REQUIRED WORK
Set down the entries again word for word, without any of the images.

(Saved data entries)
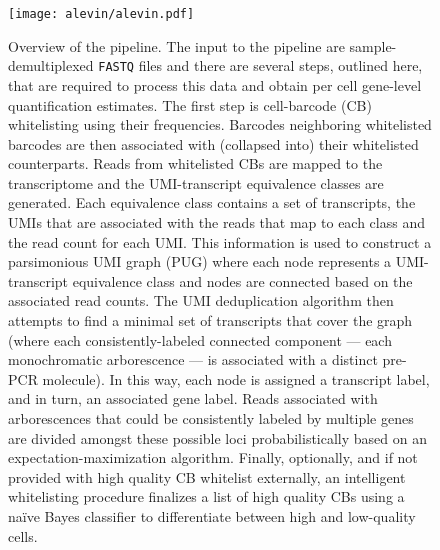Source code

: \begin{figure}
    \centering
    \texttt{[image: alevin/alevin.pdf]}
\caption{Overview of the \alevin pipeline. The input to the pipeline are sample-demultiplexed \texttt{FASTQ} files and there are several steps, outlined here, that are required to process this data and obtain per cell gene-level quantification estimates. The first step is cell-barcode (CB) whitelisting using their frequencies. Barcodes neighboring whitelisted barcodes are then associated with (collapsed into) their whitelisted counterparts. Reads from whitelisted CBs are mapped to the transcriptome and the UMI-transcript equivalence classes are generated. Each equivalence class contains a set of transcripts, the UMIs that are associated with the reads that map to each class and the read count for each UMI. This information is used to construct a parsimonious UMI graph (PUG) where each node represents a UMI-transcript equivalence class and nodes are connected based on the associated read counts. The UMI deduplication algorithm then attempts to find a minimal set of transcripts that cover the graph (where each consistently-labeled connected component --- each monochromatic arborescence --- is associated with a distinct pre-PCR molecule). In this way, each node is assigned a transcript label, and in turn, an associated gene label. Reads associated with arborescences that could be consistently labeled by multiple genes are divided amongst these possible loci probabilistically based on an expectation-maximization algorithm. Finally, optionally, and if not provided with high quality CB whitelist externally, an intelligent whitelisting procedure finalizes a list of high quality CBs using a na\"ive Bayes classifier to differentiate between high and low-quality cells.}
\label{fig:pipeline}
\end{figure}

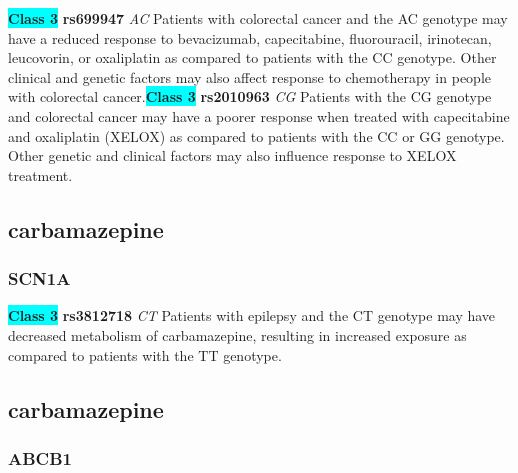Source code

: \documentclass{book}
\begin{document}
\begin{center}
\textbf{\colorbox{cyan} {Class 3}} \textbf{ rs699947 } \textit{ AC }
Patients with colorectal cancer and the AC genotype may have a reduced response to bevacizumab, capecitabine, fluorouracil, irinotecan, leucovorin, or oxaliplatin as compared to patients with the CC genotype. Other clinical and genetic factors may also affect response to chemotherapy in people with colorectal cancer.\textbf{\colorbox{cyan} {Class 3}} \textbf{ rs2010963 } \textit{ CG }
Patients with the CG genotype and colorectal cancer may have a poorer response when treated with capecitabine and oxaliplatin (XELOX) as compared to patients with the CC or GG genotype. Other genetic and clinical factors may also influence response to XELOX treatment.


\end{center}\subsection{ carbamazepine }


\subsubsection{ SCN1A }

\begin{center}
\textbf{\colorbox{cyan} {Class 3}} \textbf{ rs3812718 } \textit{ CT }
Patients with epilepsy and the CT genotype may have decreased metabolism of carbamazepine, resulting in increased exposure as compared to patients with the TT genotype. 


\end{center}\subsection{ carbamazepine }


\subsubsection{ ABCB1 }
\end{document}
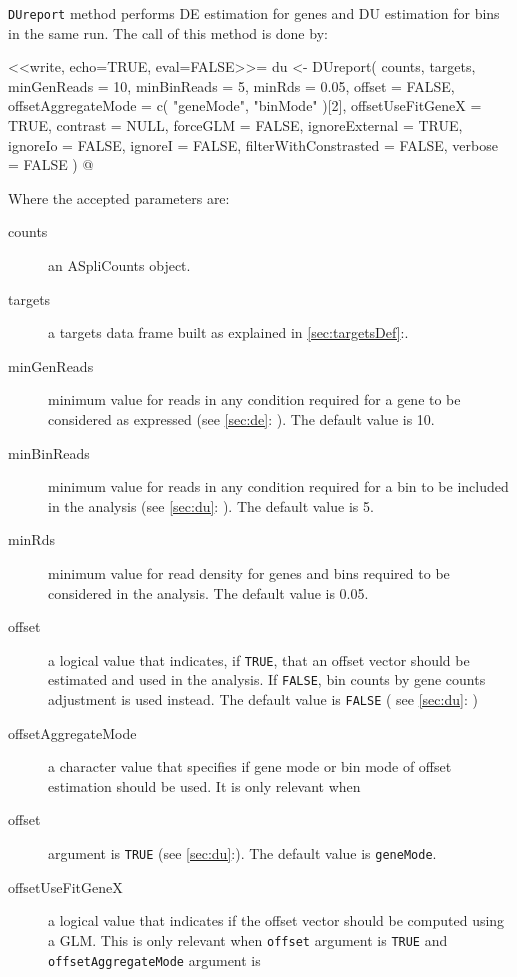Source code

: \documentclass{article}
\newcommand{\secref}[1]{\ref{#1}:\nameref{#1}}
\begin{document}
\texttt{DUreport} method performs DE estimation for genes and DU estimation for
bins in the same run. The call of this method is done by:

<<write, echo=TRUE, eval=FALSE>>=
du <- DUreport( counts,
                targets,
                minGenReads = 10, 
                minBinReads = 5,
                minRds = 0.05, 
                offset = FALSE, 
                offsetAggregateMode =  c( "geneMode", "binMode" )[2],
                offsetUseFitGeneX = TRUE,
                contrast = NULL, 
                forceGLM = FALSE, 
                ignoreExternal = TRUE, 
                ignoreIo = FALSE, 
                ignoreI = FALSE,
                filterWithConstrasted = FALSE,
                verbose = FALSE )
@

Where the accepted parameters are:
\begin{description}
  \item[counts] an ASpliCounts object.
  \item[targets] a targets data frame built as explained in 
  \secref{sec:targetsDef}.
  \item[minGenReads] minimum value for reads in any condition required for a
  gene to be considered as expressed (see \secref{sec:de} ). The default value
  is 10.
  \item[minBinReads] minimum value for reads in any condition required for a
  bin to be included in the analysis (see \secref{sec:du} ). The default value
  is 5.
  \item[minRds] minimum value for read density for genes and bins required to be
  considered in the analysis. The default value is 0.05.
  \item[offset] a logical value that indicates, if \texttt{TRUE}, that an offset
  vector should be estimated and used in the analysis. If \texttt{FALSE}, bin
  counts by gene counts adjustment is used instead. The default value is 
  \texttt{FALSE} ( see \secref{sec:du} )
  \item[offsetAggregateMode] a character value that specifies if gene mode or
  bin mode of offset estimation should be used. It is only relevant when
  \item[offset] argument is \texttt{TRUE} (see \secref{sec:du}). The default
  value is \texttt{geneMode}.
  \item[offsetUseFitGeneX] a logical value that indicates if
  the offset vector should be computed using a GLM. This is only relevant when \texttt{offset}
  argument is \texttt{TRUE} and \texttt{offsetAggregateMode} argument is

\end{description}
\end{document}
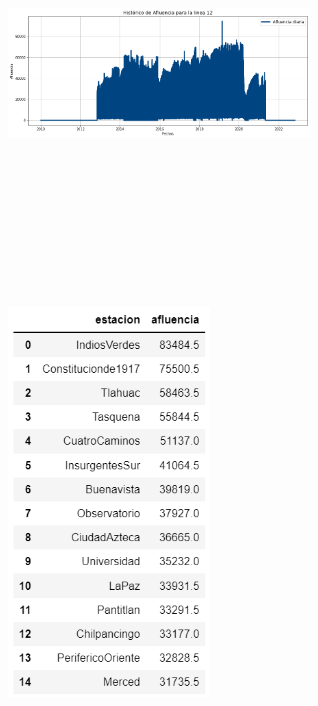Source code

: \documentclass[
]{article}
\begin{document}
\includegraphics[width=0.6\textwidth,height=3.64583in]{Imagenes/Linea12.png}
\includegraphics[width=0.4\textwidth,height=5.20833in]{Imagenes/Tabla_medianas.png}
\end{document}
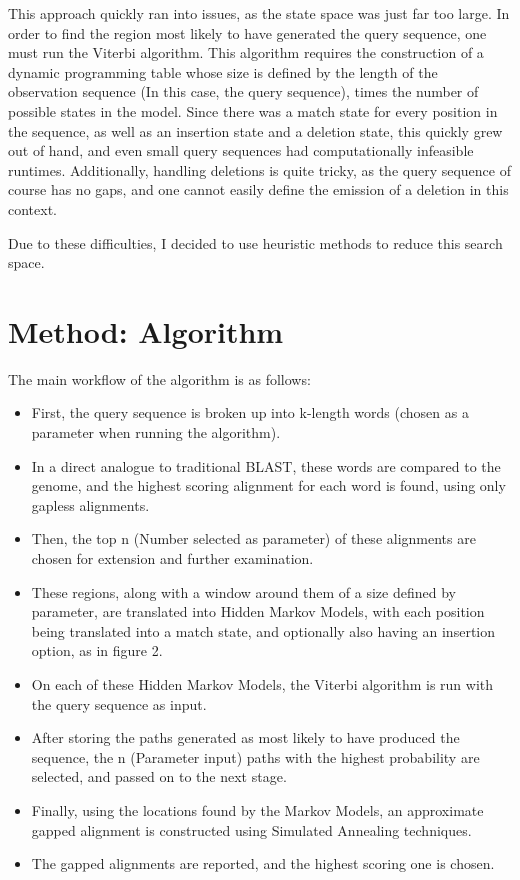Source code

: \documentclass[12pt, conference]{IEEEtran}
\begin{document}
	
	This approach quickly ran into issues, as the state space was just far too large. In order to find the region most likely to have generated the query sequence, one must run the Viterbi algorithm. This algorithm requires the construction of a dynamic programming table whose size is defined by the length of the observation sequence (In this case, the query sequence), times the number of possible states in the model. Since there was a match state for every position in the sequence, as well as an insertion state and a deletion state, this quickly grew out of hand, and even small query sequences had computationally infeasible runtimes. Additionally, handling deletions is quite tricky, as the query sequence of course has no gaps, and one cannot easily define the emission of a deletion in this context.
	
	Due to these difficulties, I decided to use heuristic methods to reduce this search space.

\section{\textbf{Method: Algorithm}}

The main workflow of the algorithm is as follows: 

	\begin{itemize}
		\item First, the query sequence is broken up into k-length words (chosen as a parameter when running the algorithm).
		\item In a direct analogue to traditional BLAST, these words are compared to the genome, and the highest scoring alignment for each word is found, using only gapless alignments.
		\item Then, the top n (Number selected as parameter) of these alignments are chosen for extension and further examination.
		\item These regions, along with a window around them of a size defined by parameter, are translated into Hidden Markov Models, with each position being translated into a match state, and optionally also having an insertion option, as in figure 2.
		\item On each of these Hidden Markov Models, the Viterbi algorithm is run with the query sequence as input.
		\item After storing the paths generated as most likely to have produced the sequence, the n (Parameter input) paths with the highest probability are selected, and passed on to the next stage.
		\item Finally, using the locations found by the Markov Models, an approximate gapped alignment is constructed using Simulated Annealing techniques.
		\item The gapped alignments are reported, and the highest scoring one is chosen.
	\end{itemize}
	
\end{document}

REPLY
Source code

: \begin{figure}
    \centering
    \texttt{[image: alevin/alevin.pdf]}
\caption{Overview of the \alevin pipeline. The input to the pipeline are sample-demultiplexed \texttt{FASTQ} files and there are several steps, outlined here, that are required to process this data and obtain per cell gene-level quantification estimates. The first step is cell-barcode (CB) whitelisting using their frequencies. Barcodes neighboring whitelisted barcodes are then associated with (collapsed into) their whitelisted counterparts. Reads from whitelisted CBs are mapped to the transcriptome and the UMI-transcript equivalence classes are generated. Each equivalence class contains a set of transcripts, the UMIs that are associated with the reads that map to each class and the read count for each UMI. This information is used to construct a parsimonious UMI graph (PUG) where each node represents a UMI-transcript equivalence class and nodes are connected based on the associated read counts. The UMI deduplication algorithm then attempts to find a minimal set of transcripts that cover the graph (where each consistently-labeled connected component --- each monochromatic arborescence --- is associated with a distinct pre-PCR molecule). In this way, each node is assigned a transcript label, and in turn, an associated gene label. Reads associated with arborescences that could be consistently labeled by multiple genes are divided amongst these possible loci probabilistically based on an expectation-maximization algorithm. Finally, optionally, and if not provided with high quality CB whitelist externally, an intelligent whitelisting procedure finalizes a list of high quality CBs using a na\"ive Bayes classifier to differentiate between high and low-quality cells.}
\label{fig:pipeline}
\end{figure}

Source code

: \documentclass{book}
\begin{document}
\begin{center}
\textbf{\colorbox{cyan} {Class 3}} \textbf{ rs699947 } \textit{ AC }
Patients with colorectal cancer and the AC genotype may have a reduced response to bevacizumab, capecitabine, fluorouracil, irinotecan, leucovorin, or oxaliplatin as compared to patients with the CC genotype. Other clinical and genetic factors may also affect response to chemotherapy in people with colorectal cancer.\textbf{\colorbox{cyan} {Class 3}} \textbf{ rs2010963 } \textit{ CG }
Patients with the CG genotype and colorectal cancer may have a poorer response when treated with capecitabine and oxaliplatin (XELOX) as compared to patients with the CC or GG genotype. Other genetic and clinical factors may also influence response to XELOX treatment.


\end{center}\subsection{ carbamazepine }


\subsubsection{ SCN1A }

\begin{center}
\textbf{\colorbox{cyan} {Class 3}} \textbf{ rs3812718 } \textit{ CT }
Patients with epilepsy and the CT genotype may have decreased metabolism of carbamazepine, resulting in increased exposure as compared to patients with the TT genotype. 


\end{center}\subsection{ carbamazepine }


\subsubsection{ ABCB1 }
\end{document}
Source code

: \documentclass{article}
\newcommand{\secref}[1]{\ref{#1}:\nameref{#1}}
\begin{document}
\texttt{DUreport} method performs DE estimation for genes and DU estimation for
bins in the same run. The call of this method is done by:

<<write, echo=TRUE, eval=FALSE>>=
du <- DUreport( counts,
                targets,
                minGenReads = 10, 
                minBinReads = 5,
                minRds = 0.05, 
                offset = FALSE, 
                offsetAggregateMode =  c( "geneMode", "binMode" )[2],
                offsetUseFitGeneX = TRUE,
                contrast = NULL, 
                forceGLM = FALSE, 
                ignoreExternal = TRUE, 
                ignoreIo = FALSE, 
                ignoreI = FALSE,
                filterWithConstrasted = FALSE,
                verbose = FALSE )
@

Where the accepted parameters are:
\begin{description}
  \item[counts] an ASpliCounts object.
  \item[targets] a targets data frame built as explained in 
  \secref{sec:targetsDef}.
  \item[minGenReads] minimum value for reads in any condition required for a
  gene to be considered as expressed (see \secref{sec:de} ). The default value
  is 10.
  \item[minBinReads] minimum value for reads in any condition required for a
  bin to be included in the analysis (see \secref{sec:du} ). The default value
  is 5.
  \item[minRds] minimum value for read density for genes and bins required to be
  considered in the analysis. The default value is 0.05.
  \item[offset] a logical value that indicates, if \texttt{TRUE}, that an offset
  vector should be estimated and used in the analysis. If \texttt{FALSE}, bin
  counts by gene counts adjustment is used instead. The default value is 
  \texttt{FALSE} ( see \secref{sec:du} )
  \item[offsetAggregateMode] a character value that specifies if gene mode or
  bin mode of offset estimation should be used. It is only relevant when
  \item[offset] argument is \texttt{TRUE} (see \secref{sec:du}). The default
  value is \texttt{geneMode}.
  \item[offsetUseFitGeneX] a logical value that indicates if
  the offset vector should be computed using a GLM. This is only relevant when \texttt{offset}
  argument is \texttt{TRUE} and \texttt{offsetAggregateMode} argument is

\end{description}
\end{document}
Source code

: \documentclass[
]{article}
\begin{document}
\includegraphics[width=0.6\textwidth,height=3.64583in]{Imagenes/Linea12.png}
\includegraphics[width=0.4\textwidth,height=5.20833in]{Imagenes/Tabla_medianas.png}
\end{document}
Source code

: \documentclass[12pt, conference]{IEEEtran}
\begin{document}
	
	This approach quickly ran into issues, as the state space was just far too large. In order to find the region most likely to have generated the query sequence, one must run the Viterbi algorithm. This algorithm requires the construction of a dynamic programming table whose size is defined by the length of the observation sequence (In this case, the query sequence), times the number of possible states in the model. Since there was a match state for every position in the sequence, as well as an insertion state and a deletion state, this quickly grew out of hand, and even small query sequences had computationally infeasible runtimes. Additionally, handling deletions is quite tricky, as the query sequence of course has no gaps, and one cannot easily define the emission of a deletion in this context.
	
	Due to these difficulties, I decided to use heuristic methods to reduce this search space.

\section{\textbf{Method: Algorithm}}

The main workflow of the algorithm is as follows: 

	\begin{itemize}
		\item First, the query sequence is broken up into k-length words (chosen as a parameter when running the algorithm).
		\item In a direct analogue to traditional BLAST, these words are compared to the genome, and the highest scoring alignment for each word is found, using only gapless alignments.
		\item Then, the top n (Number selected as parameter) of these alignments are chosen for extension and further examination.
		\item These regions, along with a window around them of a size defined by parameter, are translated into Hidden Markov Models, with each position being translated into a match state, and optionally also having an insertion option, as in figure 2.
		\item On each of these Hidden Markov Models, the Viterbi algorithm is run with the query sequence as input.
		\item After storing the paths generated as most likely to have produced the sequence, the n (Parameter input) paths with the highest probability are selected, and passed on to the next stage.
		\item Finally, using the locations found by the Markov Models, an approximate gapped alignment is constructed using Simulated Annealing techniques.
		\item The gapped alignments are reported, and the highest scoring one is chosen.
	\end{itemize}
	
\end{document}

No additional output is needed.